== PROBLEM ==
The response must reproduce every record in full.

(Records from a data collection)
↓
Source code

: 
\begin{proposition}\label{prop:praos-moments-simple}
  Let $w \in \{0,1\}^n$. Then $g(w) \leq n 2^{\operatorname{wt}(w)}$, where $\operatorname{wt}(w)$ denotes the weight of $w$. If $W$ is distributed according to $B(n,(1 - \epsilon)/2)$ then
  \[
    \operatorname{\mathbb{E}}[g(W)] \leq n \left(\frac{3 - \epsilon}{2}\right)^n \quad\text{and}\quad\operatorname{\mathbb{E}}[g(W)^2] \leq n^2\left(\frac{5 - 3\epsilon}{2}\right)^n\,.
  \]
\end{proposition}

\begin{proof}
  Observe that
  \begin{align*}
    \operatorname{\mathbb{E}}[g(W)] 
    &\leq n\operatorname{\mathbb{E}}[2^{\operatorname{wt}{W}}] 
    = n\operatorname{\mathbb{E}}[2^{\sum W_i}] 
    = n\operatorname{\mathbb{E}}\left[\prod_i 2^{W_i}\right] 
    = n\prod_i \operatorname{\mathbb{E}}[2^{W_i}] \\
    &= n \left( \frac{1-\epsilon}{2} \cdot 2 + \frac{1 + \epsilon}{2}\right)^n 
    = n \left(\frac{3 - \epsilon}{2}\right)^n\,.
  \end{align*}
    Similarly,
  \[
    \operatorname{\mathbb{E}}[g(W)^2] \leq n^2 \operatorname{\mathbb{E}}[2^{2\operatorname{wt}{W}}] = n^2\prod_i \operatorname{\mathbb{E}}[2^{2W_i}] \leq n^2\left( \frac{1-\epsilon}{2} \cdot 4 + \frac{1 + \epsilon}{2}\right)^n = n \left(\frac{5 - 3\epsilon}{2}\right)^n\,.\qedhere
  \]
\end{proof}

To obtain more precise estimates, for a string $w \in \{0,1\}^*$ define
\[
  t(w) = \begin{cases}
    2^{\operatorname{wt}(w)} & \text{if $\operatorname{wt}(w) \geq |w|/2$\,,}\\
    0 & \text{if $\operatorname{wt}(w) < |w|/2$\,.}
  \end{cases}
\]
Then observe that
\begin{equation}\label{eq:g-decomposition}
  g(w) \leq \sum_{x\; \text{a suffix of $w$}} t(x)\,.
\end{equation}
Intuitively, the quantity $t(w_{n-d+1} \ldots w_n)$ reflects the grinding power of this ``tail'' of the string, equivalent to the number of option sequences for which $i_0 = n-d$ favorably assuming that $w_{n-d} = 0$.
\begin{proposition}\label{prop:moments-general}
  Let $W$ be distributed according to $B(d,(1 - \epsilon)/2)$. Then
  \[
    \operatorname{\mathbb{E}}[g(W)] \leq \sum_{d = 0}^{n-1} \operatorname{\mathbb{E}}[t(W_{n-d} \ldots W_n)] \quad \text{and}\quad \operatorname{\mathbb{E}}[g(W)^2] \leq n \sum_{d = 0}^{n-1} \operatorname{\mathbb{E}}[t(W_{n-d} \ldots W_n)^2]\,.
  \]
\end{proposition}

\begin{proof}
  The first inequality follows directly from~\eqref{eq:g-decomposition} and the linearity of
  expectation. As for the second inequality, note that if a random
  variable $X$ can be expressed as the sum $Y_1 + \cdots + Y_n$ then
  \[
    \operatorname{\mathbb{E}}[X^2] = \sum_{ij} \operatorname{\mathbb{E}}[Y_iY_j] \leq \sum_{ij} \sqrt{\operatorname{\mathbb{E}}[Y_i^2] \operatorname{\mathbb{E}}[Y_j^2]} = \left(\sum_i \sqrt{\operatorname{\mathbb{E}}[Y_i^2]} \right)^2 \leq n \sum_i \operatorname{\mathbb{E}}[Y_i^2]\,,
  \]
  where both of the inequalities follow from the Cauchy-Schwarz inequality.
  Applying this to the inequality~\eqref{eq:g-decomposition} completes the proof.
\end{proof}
↑
== SOLUTION TO THE PROBLEM ==
Source code

: 
\begin{proposition}\label{prop:praos-moments-simple}
  Let $w \in \{0,1\}^n$. Then $g(w) \leq n 2^{\operatorname{wt}(w)}$, where $\operatorname{wt}(w)$ denotes the weight of $w$. If $W$ is distributed according to $B(n,(1 - \epsilon)/2)$ then
  \[
    \operatorname{\mathbb{E}}[g(W)] \leq n \left(\frac{3 - \epsilon}{2}\right)^n \quad\text{and}\quad\operatorname{\mathbb{E}}[g(W)^2] \leq n^2\left(\frac{5 - 3\epsilon}{2}\right)^n\,.
  \]
\end{proposition}

\begin{proof}
  Observe that
  \begin{align*}
    \operatorname{\mathbb{E}}[g(W)] 
    &\leq n\operatorname{\mathbb{E}}[2^{\operatorname{wt}{W}}] 
    = n\operatorname{\mathbb{E}}[2^{\sum W_i}] 
    = n\operatorname{\mathbb{E}}\left[\prod_i 2^{W_i}\right] 
    = n\prod_i \operatorname{\mathbb{E}}[2^{W_i}] \\
    &= n \left( \frac{1-\epsilon}{2} \cdot 2 + \frac{1 + \epsilon}{2}\right)^n 
    = n \left(\frac{3 - \epsilon}{2}\right)^n\,.
  \end{align*}
    Similarly,
  \[
    \operatorname{\mathbb{E}}[g(W)^2] \leq n^2 \operatorname{\mathbb{E}}[2^{2\operatorname{wt}{W}}] = n^2\prod_i \operatorname{\mathbb{E}}[2^{2W_i}] \leq n^2\left( \frac{1-\epsilon}{2} \cdot 4 + \frac{1 + \epsilon}{2}\right)^n = n \left(\frac{5 - 3\epsilon}{2}\right)^n\,.\qedhere
  \]
\end{proof}

To obtain more precise estimates, for a string $w \in \{0,1\}^*$ define
\[
  t(w) = \begin{cases}
    2^{\operatorname{wt}(w)} & \text{if $\operatorname{wt}(w) \geq |w|/2$\,,}\\
    0 & \text{if $\operatorname{wt}(w) < |w|/2$\,.}
  \end{cases}
\]
Then observe that
\begin{equation}\label{eq:g-decomposition}
  g(w) \leq \sum_{x\; \text{a suffix of $w$}} t(x)\,.
\end{equation}
Intuitively, the quantity $t(w_{n-d+1} \ldots w_n)$ reflects the grinding power of this ``tail'' of the string, equivalent to the number of option sequences for which $i_0 = n-d$ favorably assuming that $w_{n-d} = 0$.
\begin{proposition}\label{prop:moments-general}
  Let $W$ be distributed according to $B(d,(1 - \epsilon)/2)$. Then
  \[
    \operatorname{\mathbb{E}}[g(W)] \leq \sum_{d = 0}^{n-1} \operatorname{\mathbb{E}}[t(W_{n-d} \ldots W_n)] \quad \text{and}\quad \operatorname{\mathbb{E}}[g(W)^2] \leq n \sum_{d = 0}^{n-1} \operatorname{\mathbb{E}}[t(W_{n-d} \ldots W_n)^2]\,.
  \]
\end{proposition}

\begin{proof}
  The first inequality follows directly from~\eqref{eq:g-decomposition} and the linearity of
  expectation. As for the second inequality, note that if a random
  variable $X$ can be expressed as the sum $Y_1 + \cdots + Y_n$ then
  \[
    \operatorname{\mathbb{E}}[X^2] = \sum_{ij} \operatorname{\mathbb{E}}[Y_iY_j] \leq \sum_{ij} \sqrt{\operatorname{\mathbb{E}}[Y_i^2] \operatorname{\mathbb{E}}[Y_j^2]} = \left(\sum_i \sqrt{\operatorname{\mathbb{E}}[Y_i^2]} \right)^2 \leq n \sum_i \operatorname{\mathbb{E}}[Y_i^2]\,,
  \]
  where both of the inequalities follow from the Cauchy-Schwarz inequality.
  Applying this to the inequality~\eqref{eq:g-decomposition} completes the proof.
\end{proof}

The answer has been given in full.